Outsourcing Responsibility

It’s Sunday morning here in America. In Seattle at 8:30 A.M. people are out getting coffee. Some look like they are dressed to go to some sort of religious ceremony while most are just dressed. Lots of work-out clothes—not that they are actually going to work out but these are easy clothes to slip into in the morning. The farthest thing from most people’s minds is the war in Iraq. This is definitely a lower case kind of war—the only kind we have known since World War II here in the U.S.A.

I rarely overhear strangers talking about the war when I’m out. The war is something people see on the TV or a newspaper headline at best. The war in Iraq doesn’t directly affect most of us. It is a testament to the wealth and power of this nation that we are able to wage a war half-way around the world so casually. We haven’t been asked to make a single sacrifice so that the world may have a free Iraq, or to eliminate the WMD, or whatever reason we are there killing people.

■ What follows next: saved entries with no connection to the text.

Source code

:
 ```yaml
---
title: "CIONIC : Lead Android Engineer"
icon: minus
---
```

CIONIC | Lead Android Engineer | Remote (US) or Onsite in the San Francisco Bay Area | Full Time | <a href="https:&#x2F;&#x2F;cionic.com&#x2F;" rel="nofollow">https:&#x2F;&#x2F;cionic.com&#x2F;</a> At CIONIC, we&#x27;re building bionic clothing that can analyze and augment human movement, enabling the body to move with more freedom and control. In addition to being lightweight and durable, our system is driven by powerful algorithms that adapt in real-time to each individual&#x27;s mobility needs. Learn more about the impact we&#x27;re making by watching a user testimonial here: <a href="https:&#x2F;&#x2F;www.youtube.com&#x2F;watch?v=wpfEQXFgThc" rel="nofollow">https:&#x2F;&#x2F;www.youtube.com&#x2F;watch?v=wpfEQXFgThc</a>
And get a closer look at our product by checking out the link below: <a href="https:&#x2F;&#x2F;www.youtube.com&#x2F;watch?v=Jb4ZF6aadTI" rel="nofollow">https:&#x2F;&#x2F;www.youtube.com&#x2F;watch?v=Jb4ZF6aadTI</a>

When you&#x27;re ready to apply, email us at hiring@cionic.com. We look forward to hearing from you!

If you are solidly middle class you don’t have to worry about your child serving in the military. Our “all volunteer” army is an army of economic conscripts pressed into service by a faltering economy. Getting your ass shot off in Iraq is more often than not what some soldiers are forced to endure if they want to better themselves by going to college. The fierce fighting and increasingly heavy losses in Iraq are enough to convince a lot of potential recruits that a long life of crappy jobs at home in the safety of America is preferable.

This same lower and powerless tier of our society is the first one to bear the brunt of an investigation into a complete lack of leadership in the Abu Garib prison scandal: Outsource the fighting and the blame—how tidy. The first person to go on trial and to be sentenced for the abuse at the prison should have been the brigadier general in charge. She claimed she wasn’t allowed into that part of the facility. My response to that would have been, “What the fuck are you talking about? You are a brigadier general in charge of this prison. No one can tell you where to go or not to go. Guilty.” After this I would go after the CIA and civilian contractor interrogators (I’m really sick of hearing about civilian contractors having anything to do with operations). After all these people are found guilty then I might start worrying about the grunts in the pictures.

This war is very, very real for a lot of people—even some very unlucky Americans. We need to decide whether or not we are a nation that stands for human rights and decency or not—black and white. This doesn’t seem like a gray area to me. Leadership starts at the very top.

If you think that a bunch of Army E-4’s could run a prison like some S&M whorehouse from hell--all on their own--you don’t know how the military works. If you learn nothing else in the military you learn how to follow orders. The military isn’t famous for teaching people to improvise or think on their feet.

The idea that Iraqi prisoners are less than human started with our president saying that our opponents have no souls. Next we have a Secretary of Defense who thinks that torture is an acceptable form of interrogation if the suspects are terrorists. By the time this shit rolls down hill--as they say in the military—to the enlisted ranks you have a recipe for disaster. That disaster has already been cooked and served to the world, a world we have tried to convince that we are on the side of freedom, human rights, and human dignity.